The 1,500 people who attended the summit came from all walks of life at home and abroad in both the public and the private sectors. They emphasised the need to exchange best practice, simplify and clarify policies and programmes, and engage the community more effectively to establish more sustainable communities. I hope to include some of the lessons from the conference in next week's statement on communities.
I thank my right hon. Friend for his answer. Many cities such as my own, Sheffield, are experiencing a building boom in the centre, as people move to live in the city. However, that throws into sharp relief estates on the outskirts of the city, such as Gleadless valley in my constituency, where although quality of life is improving, there is still some way to go. How will the results of the urban summit help such estates?
The urban summit made it clear that there are different problems in different areas.
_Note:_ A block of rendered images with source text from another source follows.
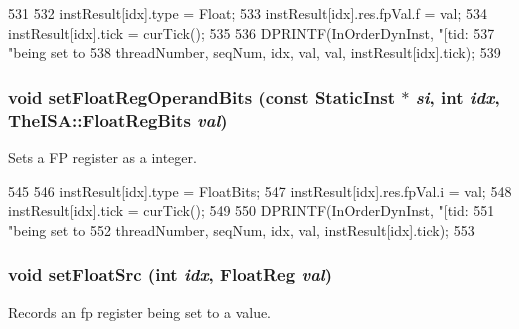 \begin{DoxyCode}
531 {
532     instResult[idx].type = Float;
533     instResult[idx].res.fpVal.f = val;
534     instResult[idx].tick = curTick();
535 
536     DPRINTF(InOrderDynInst, "[tid:%
537             "being set to %
538             threadNumber, seqNum, idx, val, val, instResult[idx].tick);
539 }
\end{DoxyCode}
\hypertarget{classInOrderDynInst_a724fbca03bfcb160789e0458751994d5}{
\subsubsection[{setFloatRegOperandBits}]{\setlength{\rightskip}{0pt plus 5cm}void setFloatRegOperandBits (const {\bf StaticInst} $\ast$ {\em si}, \/  int {\em idx}, \/  TheISA::FloatRegBits {\em val})}}
\label{classInOrderDynInst_a724fbca03bfcb160789e0458751994d5}
Sets a FP register as a integer. 


\begin{DoxyCode}
545 {
546     instResult[idx].type = FloatBits;
547     instResult[idx].res.fpVal.i = val;
548     instResult[idx].tick = curTick();
549 
550     DPRINTF(InOrderDynInst, "[tid:%
551             "being set to %
552             threadNumber, seqNum, idx, val, instResult[idx].tick);
553 }
\end{DoxyCode}
\hypertarget{classInOrderDynInst_a13221677b93471d0bdeaa974555be906}{
\subsubsection[{setFloatSrc}]{\setlength{\rightskip}{0pt plus 5cm}void setFloatSrc (int {\em idx}, \/  {\bf FloatReg} {\em val})}}
\label{classInOrderDynInst_a13221677b93471d0bdeaa974555be906}
Records an fp register being set to a value. 


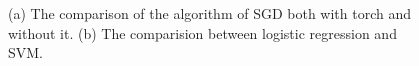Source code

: \documentclass[10pt]{article}
\begin{document}
\begin{figure}[!h]
    \begin{center}
        \label{fig2}
    \end{center}
    \caption{(a) The comparison of the algorithm of SGD both with torch and without it. (b) The comparision between logistic regression and SVM.}
\end{figure}


\section{}
\end{document}

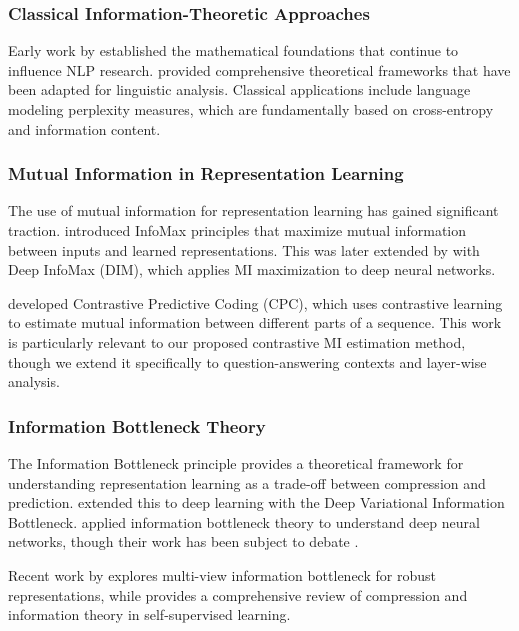 \subsubsection{Classical Information-Theoretic Approaches}
Early work by \citet{shannon1948mathematical} established the mathematical foundations that continue to influence NLP research. \citet{cover1999elements} provided comprehensive theoretical frameworks that have been adapted for linguistic analysis. Classical applications include language modeling perplexity measures, which are fundamentally based on cross-entropy and information content.

\subsubsection{Mutual Information in Representation Learning}
The use of mutual information for representation learning has gained significant traction. \citet{linsker1988self} introduced InfoMax principles that maximize mutual information between inputs and learned representations. This was later extended by \citet{hjelm2019learning} with Deep InfoMax (DIM), which applies MI maximization to deep neural networks.

\citet{oord2018representation} developed Contrastive Predictive Coding (CPC), which uses contrastive learning to estimate mutual information between different parts of a sequence. This work is particularly relevant to our proposed contrastive MI estimation method, though we extend it specifically to question-answering contexts and layer-wise analysis.

\subsubsection{Information Bottleneck Theory}
The Information Bottleneck principle \citep{tishby2000information} provides a theoretical framework for understanding representation learning as a trade-off between compression and prediction. \citet{alemi2017deep} extended this to deep learning with the Deep Variational Information Bottleneck. \citet{shwartz2017opening} applied information bottleneck theory to understand deep neural networks, though their work has been subject to debate \citep{saxe2019information}.

Recent work by \citet{federici2020learning} explores multi-view information bottleneck for robust representations, while \citet{shwartz2023compress} provides a comprehensive review of compression and information theory in self-supervised learning.

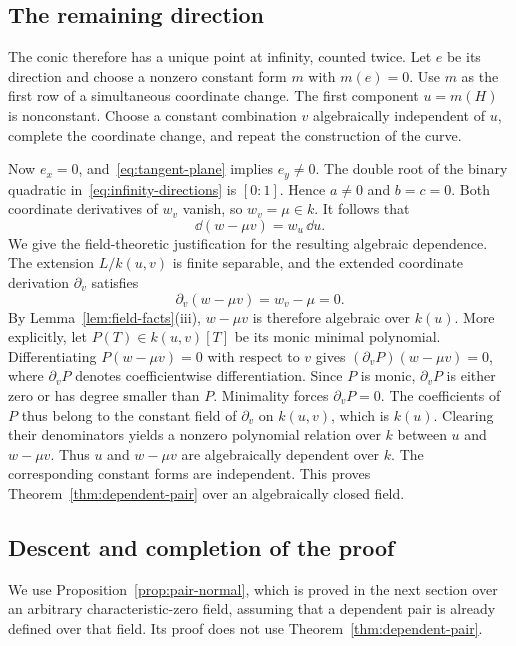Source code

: \subsection{The remaining direction}
The conic therefore has a unique point at infinity, counted twice. Let $e$ be its direction and choose a nonzero constant form $m$ with $m(e)=0$. Use $m$ as the first row of a simultaneous coordinate change. The first component $u=m(H)$ is nonconstant. Choose a constant combination $v$ algebraically independent of $u$, complete the coordinate change, and repeat the construction of the curve.

Now $e_x=0$, and~\eqref{eq:tangent-plane} implies $e_y\neq0$. The double root of the binary quadratic in~\eqref{eq:infinity-directions} is $[0:1]$. Hence $a\neq0$ and $b=c=0$. Both coordinate derivatives of $w_v$ vanish, so $w_v=\mu\in k$. It follows that
\[
 \dd(w-\mu v)=w_u\,\dd u.
\]
We give the field-theoretic justification for the resulting algebraic dependence. The extension $L/k(u,v)$ is finite separable, and the extended coordinate derivation $\partial_v$ satisfies
\[
 \partial_v(w-\mu v)=w_v-\mu=0.
\]
By Lemma~\ref{lem:field-facts}(iii), $w-\mu v$ is therefore algebraic over $k(u)$. More explicitly, let $P(T)\in k(u,v)[T]$ be its monic minimal polynomial. Differentiating $P(w-\mu v)=0$ with respect to $v$ gives $(\partial_vP)(w-\mu v)=0$, where $\partial_vP$ denotes coefficientwise differentiation. Since $P$ is monic, $\partial_vP$ is either zero or has degree smaller than $P$. Minimality forces $\partial_vP=0$. The coefficients of $P$ thus belong to the constant field of $\partial_v$ on $k(u,v)$, which is $k(u)$. Clearing their denominators yields a nonzero polynomial relation over $k$ between $u$ and $w-\mu v$. Thus $u$ and $w-\mu v$ are algebraically dependent over $k$. The corresponding constant forms are independent. This proves Theorem~\ref{thm:dependent-pair} over an algebraically closed field.

\subsection{Descent and completion of the proof}
We use Proposition~\ref{prop:pair-normal}, which is proved in the next section over an arbitrary characteristic-zero field, assuming that a dependent pair is already defined over that field. Its proof does not use Theorem~\ref{thm:dependent-pair}.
The mayor of Milwaukee in the United States talked about how the decline in urban areas had led to many people moving to live outside such areas, which gave rise to a different range of problems. I hope that next week's statement on sustainable communities will contain some ideas about how we can learn from best practice in other countries to improve our communities.
Although I welcome the Deputy Prime Minister throwing his considerable political weight behind the important issue of urban renaissance, may I ask him to call another summit—a rural summit, perhaps in Devon—to examine the also important issue of the crisis in affordable housing to buy and to rent in many parts of rural Britain?
The hon. Gentleman will be aware that my previous Department produced urban and rural White Papers, and the conference covered both of those aspects. We are thinking about having a separate rural conference to meet some of the demands. In my statement on the right to buy, I announced that I would make it much easier for people in the areas to which he refers to get affordable homes.